The NCP’s donors included a mix of real estate and infrastructure companies, and individuals including Supriya Sule, the daughter of the party chief Sharad Pawar. The CPI’s donors included the Kerala State council, which donated Rs 23.84 lakh, and individuals associated with the party, including D Raja, a CPI member of Rajya Sabha, Sudhakar Reddy, the party’s general secretary and Shameem Faizee, a secretary of the National Council of the CPI. The Trinamool Congress’s list featured no corporate entities and all its donors were individuals, including the party chief Mamata Banerjee, and other leaders such as Derek O’ Brien, Suvendu Adhikari and Idris Ali.

Courtesy the Association of Democratic Reforms

Jagdeep Chhokar, a co-founder of the ADR, said that the trend revealed by the latest data cannot be delinked from electoral bonds—anonymous financial instruments for contributions to political parties, introduced in the 2017 budget.
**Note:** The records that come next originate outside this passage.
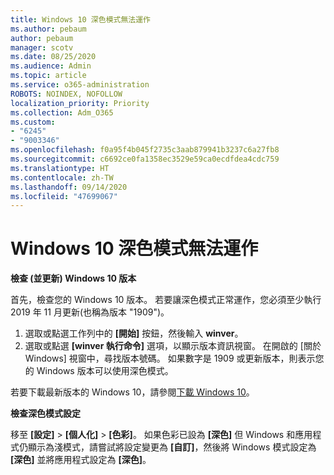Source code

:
 ```yaml
---
title: Windows 10 深色模式無法運作
ms.author: pebaum
author: pebaum
manager: scotv
ms.date: 08/25/2020
ms.audience: Admin
ms.topic: article
ms.service: o365-administration
ROBOTS: NOINDEX, NOFOLLOW
localization_priority: Priority
ms.collection: Adm_O365
ms.custom:
- "6245"
- "9003346"
ms.openlocfilehash: f0a95f4b045f2735c3aab879941b3237c6a27fb8
ms.sourcegitcommit: c6692ce0fa1358ec3529e59ca0ecdfdea4cdc759
ms.translationtype: HT
ms.contentlocale: zh-TW
ms.lasthandoff: 09/14/2020
ms.locfileid: "47699067"
---
```

# <a name="windows-10-dark-mode-does-not-work"></a>Windows 10 深色模式無法運作

**檢查 (並更新) Windows 10 版本**

首先，檢查您的 Windows 10 版本。 若要讓深色模式正常運作，您必須至少執行 2019 年 11 月更新(也稱為版本 "1909")。  

1. 選取或點選工作列中的 **[開始]** 按鈕，然後輸入 **winver**。 
2. 選取或點選 **[winver 執行命令]** 選項，以顯示版本資訊視窗。
    在開啟的 [關於 Windows] 視窗中，尋找版本號碼。 如果數字是 1909 或更新版本，則表示您的 Windows 版本可以使用深色模式。

若要下載最新版本的 Windows 10，請參閱[下載 Windows 10](https://www.microsoft.com/software-download/windows10)。

**檢查深色模式設定**

移至 **[設定]**  >  **[個人化]**  >  **[色彩]**。 如果色彩已設為 **[深色]** 但 Windows 和應用程式仍顯示為淺模式，請嘗試將設定變更為 **[自訂]**，然後將 Windows 模式設定為 **[深色]** 並將應用程式設定為 **[深色]**。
According to a combination of the BJP’s annual audit reports and right-to-information data from the State Bank of India, the BJP was also the biggest beneficiary of electoral bonds in the financial year 2017–18, netting nearly 95 percent of the sum total of Rs 222 crore that was routed to political parties through the instruments.

“One of the insidious features of electoral bonds is that it has the potential to choke the flow of money to the opposition parties and give the lion’s share to one party,” Chhokar told me. “That is what is being proved indirectly.” He added, “My impression is that what is declared is the tip of the iceberg.”